---
title: Sync data from S3 | Tiger Data Docs
description: Sync data from S3 to your Tiger Cloud service in real time
---

You use the source S3 connector in Tiger Cloud to synchronize CSV and Parquet files from an S3 bucket to your Tiger Cloud service in real time. The connector runs continuously, enabling you to leverage Tiger Cloud as your analytics database with data constantly synced from S3. This lets you take full advantage of Tiger Cloud‘s real-time analytics capabilities without having to develop or manage custom ETL solutions between S3 and Tiger Cloud.

![Connectors overview in Tiger Console](/docs/_astro/tiger-console-connector-overview.DOnSC8st_1D7nU8.webp)

You can use the source S3 connector to synchronize your existing and new data. Here’s what the connector can do:

- Sync data from an S3 bucket instance to a Tiger Cloud service:

  - Use glob patterns to identify the objects to sync.
  - Watch an S3 bucket for new files and import them automatically. It runs on a configurable schedule and tracks processed files.
  - **Important**: the connector processes files in [lexicographical order](https://en.wikipedia.org/wiki/Lexicographic_order). It uses the name of the last file processed as a marker and fetches only files later in the alphabet in subsequent queries. Files added with names earlier in the alphabet than the marker are skipped and never synced. For example, if you add the file Bob when the marker is at Elephant, Bob is never processed.
  - For large backlogs, check every minute until caught up.

- Sync data from multiple file formats:

  - CSV: check for compression in GZ and ZIP format, then process using [timescaledb-parallel-copy](https://github.com/timescale/timescaledb-parallel-copy).
  - Parquet: convert to CSV, then process using [timescaledb-parallel-copy](https://github.com/timescale/timescaledb-parallel-copy).

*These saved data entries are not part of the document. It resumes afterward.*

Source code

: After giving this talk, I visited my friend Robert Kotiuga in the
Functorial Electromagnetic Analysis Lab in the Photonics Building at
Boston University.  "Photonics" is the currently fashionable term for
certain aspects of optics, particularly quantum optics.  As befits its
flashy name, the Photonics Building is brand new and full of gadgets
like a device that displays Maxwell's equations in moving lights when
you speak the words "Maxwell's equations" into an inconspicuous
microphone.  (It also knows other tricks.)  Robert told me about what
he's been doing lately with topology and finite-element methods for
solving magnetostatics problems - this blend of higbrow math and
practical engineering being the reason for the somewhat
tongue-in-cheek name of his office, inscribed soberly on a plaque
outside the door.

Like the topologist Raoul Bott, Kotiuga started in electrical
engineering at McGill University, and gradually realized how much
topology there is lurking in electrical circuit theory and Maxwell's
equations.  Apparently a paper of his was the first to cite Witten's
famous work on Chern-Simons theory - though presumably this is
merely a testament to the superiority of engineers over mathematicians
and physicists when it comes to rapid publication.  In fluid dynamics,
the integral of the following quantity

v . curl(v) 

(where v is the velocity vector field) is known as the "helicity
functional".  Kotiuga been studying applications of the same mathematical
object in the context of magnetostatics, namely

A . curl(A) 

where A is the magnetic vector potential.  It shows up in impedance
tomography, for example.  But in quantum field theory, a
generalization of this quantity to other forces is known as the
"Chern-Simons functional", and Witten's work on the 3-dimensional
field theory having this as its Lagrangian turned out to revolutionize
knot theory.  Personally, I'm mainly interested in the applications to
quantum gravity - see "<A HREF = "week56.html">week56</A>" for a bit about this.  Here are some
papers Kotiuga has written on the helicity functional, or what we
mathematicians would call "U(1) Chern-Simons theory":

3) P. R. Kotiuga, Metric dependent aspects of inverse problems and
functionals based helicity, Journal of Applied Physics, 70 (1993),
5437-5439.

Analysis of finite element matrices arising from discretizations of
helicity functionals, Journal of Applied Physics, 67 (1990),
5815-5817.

- The source S3 connector offers an option to enable a [hypertable](/docs/learn/hypertables/understand-hypertables/index.md) during the file-to-table schema mapping setup. You can enable [columnstore](/docs/learn/columnar-storage/understand-hypercore/index.md) and [continuous aggregates](/docs/learn/continuous-aggregates/index.md) through the SQL editor once the connector has started running.

- The connector offers a default 1-minute polling interval. This means that Tiger Cloud checks the S3 source every minute for new data. You can customize this interval by setting up a cron expression.

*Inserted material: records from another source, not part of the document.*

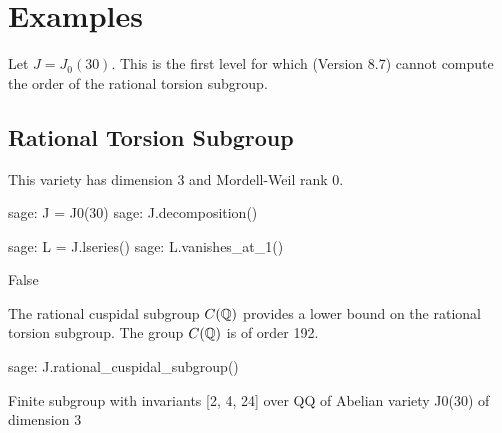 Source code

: \section{Examples}

Let $J=J_0(30)$. This is the first level for which \sage (Version 8.7) cannot
compute the order of the rational torsion subgroup. 

\subsection{Rational Torsion Subgroup}

This variety has dimension
3 and Mordell-Weil rank 0.
\begin{sagecode}
\begin{sagecell}
sage: J = J0(30)
sage: J.decomposition()
\end{sagecell}
\begin{sageout}
\end{sageout}
\end{sagecode}
\begin{sagecode}
\begin{sagecell}
sage: L = J.lseries()
sage: L.vanishes_at_1()
\end{sagecell}
\begin{sageout}
False
\end{sageout}
\end{sagecode}

The rational cuspidal subgroup $C(\mathbb{Q})$ provides a lower bound on the rational
torsion subgroup. The group $C(\mathbb{Q})$ is of order 192.
\begin{sagecode}
\begin{sagecell}
sage: J.rational_cuspidal_subgroup()
\end{sagecell}
\begin{sageout}
Finite subgroup with invariants [2, 4, 24] over QQ of Abelian variety J0(30) of dimension 3
\end{sageout}
\end{sagecode}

The Source S3 connector continuously imports data from an Amazon S3 bucket into your database. It monitors your S3 bucket for new files matching a specified pattern and automatically imports them into your designated database table.

**Note**: the connector currently only syncs existing and new files, it does not support updating or deleting records based on updates and deletes from S3 to tables in a Tiger Cloud service.

If you have any questions or feedback about the source S3 connector, join us in the [Tiger Data community](https://app.slack.com/client/T4GT3N2JK/C086NU9EZ88).

## Prerequisites

To follow the steps on this page:

- Create a target [Tiger Cloud service](/docs/get-started/quickstart/create-service/index.md) with the Real-time analytics capability.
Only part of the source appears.